つまり株式投資は平均利回りが高い代わりにそこから外れた成果が出る可能性も高く、定期預金は平均利回りが低い代わりにそこから外れた成果は原則出ません。
ちなみに、債券の平均利回りは3%程度です。つまり、リターンは株式投資と定期預金の間にあるわけです。
また、債券には債券価格の下落や発行元の倒産といった危険性があるものの、償還期間まで持ち続けられれば元本は保証されます。そういった意味ではリスクも株式投資と定期預金の中心にあるといえます。
まとめると、相対的に株式投資はハイリスクハイリターン、定期預金はローリスクローリターン、債券投資はミドルリスクミドルリターンであるといえます。
基本的にリスクとリターンは比例する
さて、ここまで見てきてお気づきの方も多いかと思いますが、基本的にリスクとリターンは比例します。平均利回りが大きいほど不確実性が高い、というわけですね。
これはある種当たり前の話で、例えばローリスクハイリターンな投資が合ったら、みんなそっちに飛びつくはずですが、今のところそのような投資はありません。一方、ハイリスクローリターンな投資はそもそも誰もやりたがらないので、仮に存在したとしても無視されて終わるはずです。
しかし、全ての投資のリスクとリターンの比率が常に一定なのかというと、必ずしもそうとはいえません。比較的リスクに対してリターンが高い投資もあれば、リスクの割にリターンが少ない投資もあります。当然、狙うべきは前者です。では、どうすれば比較的リスクが少なく、リターンが高い投資を見つけられるのでしょうか。
シャープレシオで投資効率がわかる
シャープ・レシオ とは
リスク(標準偏差)1単位当たりの超過リターン(リスクゼロでも得られるリターンを上回った超過収益)を測るもので、この数値が高いほどリスクを取ったことによって得られた超過リターンが高いこと(効率よく収益が得られたこと)を意味します。引用:SMBC日興証券
シャープレシオ=(平均利回り-無リスク資産利回り)/標準偏差
この式の分子はリターン、下はリスクを表しています。この数値が大きいほど、リターンが大きくリスクが少ない、つまりは相対的に有利な投資ということになります。
なお、無リスク資産とは全くリスクがない資産の利回りで、通常は国債の利回りが当てられることが多いです。実際には国債にもリスクが有るのですが、そのリスクは非常に小さいものなので無視していいことに鳴っています。

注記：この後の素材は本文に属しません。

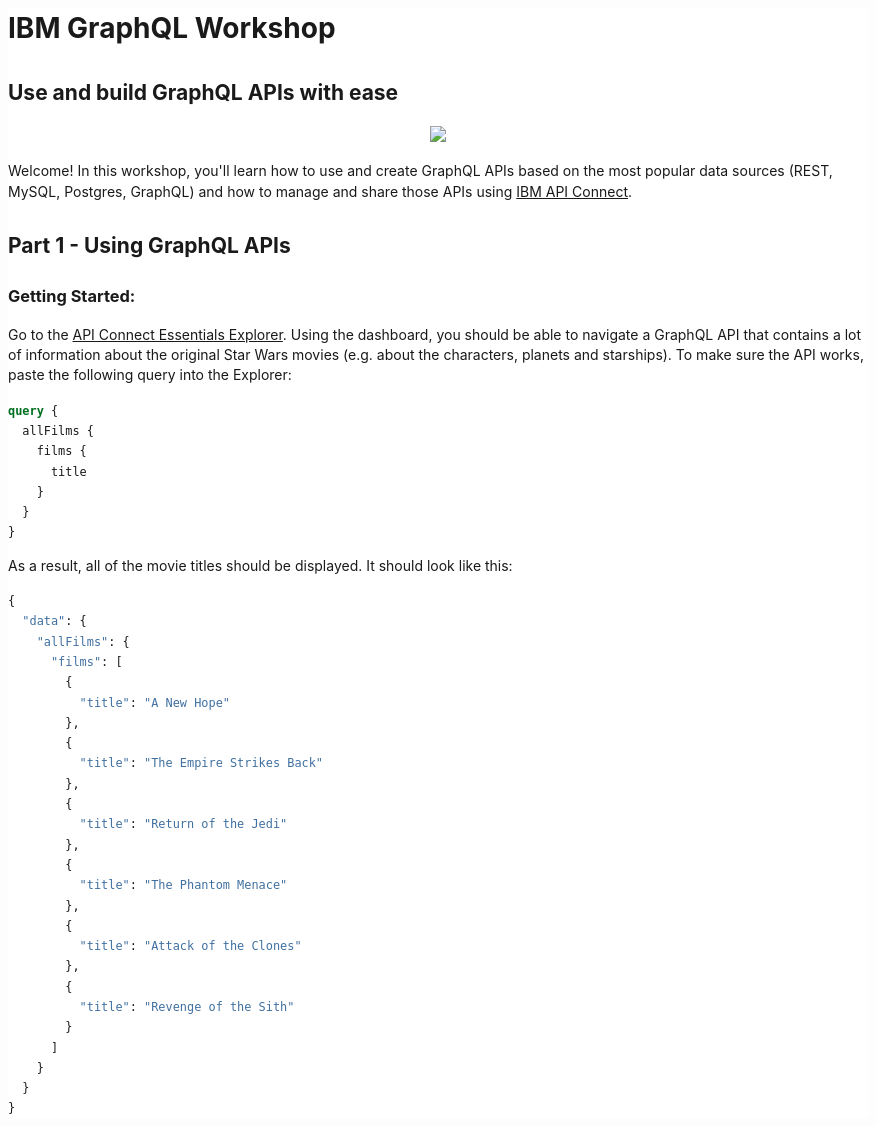 # IBM GraphQL Workshop

## Use and build GraphQL APIs with ease
<p align="center">
<img src="https://d7umqicpi7263.cloudfront.net/img/product/404ac0a4-b577-41f3-94cb-8440d23f414b.png" width="300">
</p>

Welcome! In this workshop, you'll learn how to use and create GraphQL APIs based on the most popular data sources (REST, MySQL, Postgres, GraphQL) and how to manage and share those APIs using [IBM API Connect](https://www.ibm.com/products/api-connect?utm_content=SRCWW&p1=Search&p4=43700074867184569&p5=p&p9=58700008241632940&gad_source=1&gclid=EAIaIQobChMIytGqp5aCiQMVBJCDBx3juy2BEAAYASAAEgKVoPD_BwE&gclsrc=aw.ds).

## Part 1 - Using GraphQL APIs

### Getting Started:

Go to the [API Connect Essentials Explorer](https://dashboard.ibm.stepzen.com/explorer?endpoint=https%3A%2F%2Fswapi-graphql.netlify.app%2F.netlify%2Ffunctions%2Findex). Using the dashboard, you should be able to navigate a GraphQL API that contains a lot of information about the original Star Wars movies (e.g. about the characters, planets and starships). To make sure the API works, paste the following query into the Explorer:

```graphql
query {
  allFilms {
    films {
      title
    }
  }
}
```

As a result, all of the movie titles should be displayed. It should look like this:

```graphql
{
  "data": {
    "allFilms": {
      "films": [
        {
          "title": "A New Hope"
        },
        {
          "title": "The Empire Strikes Back"
        },
        {
          "title": "Return of the Jedi"
        },
        {
          "title": "The Phantom Menace"
        },
        {
          "title": "Attack of the Clones"
        },
        {
          "title": "Revenge of the Sith"
        }
      ]
    }
  }
}
```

一方、標準偏差とは簡単に言えばばらつきの大きさを示す数値です。平均利回りから大きくずれた結果が出やすい投資ほど、標準偏差が大きくなります。
具体的なシャープレシオの計算方法
上記の式を使って、シャープレシオを求めてみたいと思います。
金融商品A:平均利回り16%、標準偏差10%
金融商品B:平均利回り6%、標準偏差3%
無リスク資産利回り(国債利回り):1%
この場合、金融商品Aと金融商品Bではどちらのシャープレシオが大きくなるでしょうか。
実際に計算してみましょう。
金融商品Aのシャープレシオ=(16-1)÷10=1.5
金融商品Bのシャープレシオ=(6-1)÷3=1.666……
したがって、金融商品Bのシャープレシオが高い、つまりリターンがリスクに対して大きい優れた金融商品であるといえます。証券会社は各ファンドのシャープ・レシオを公開しているので、投資の際の参考にしていただければと思います。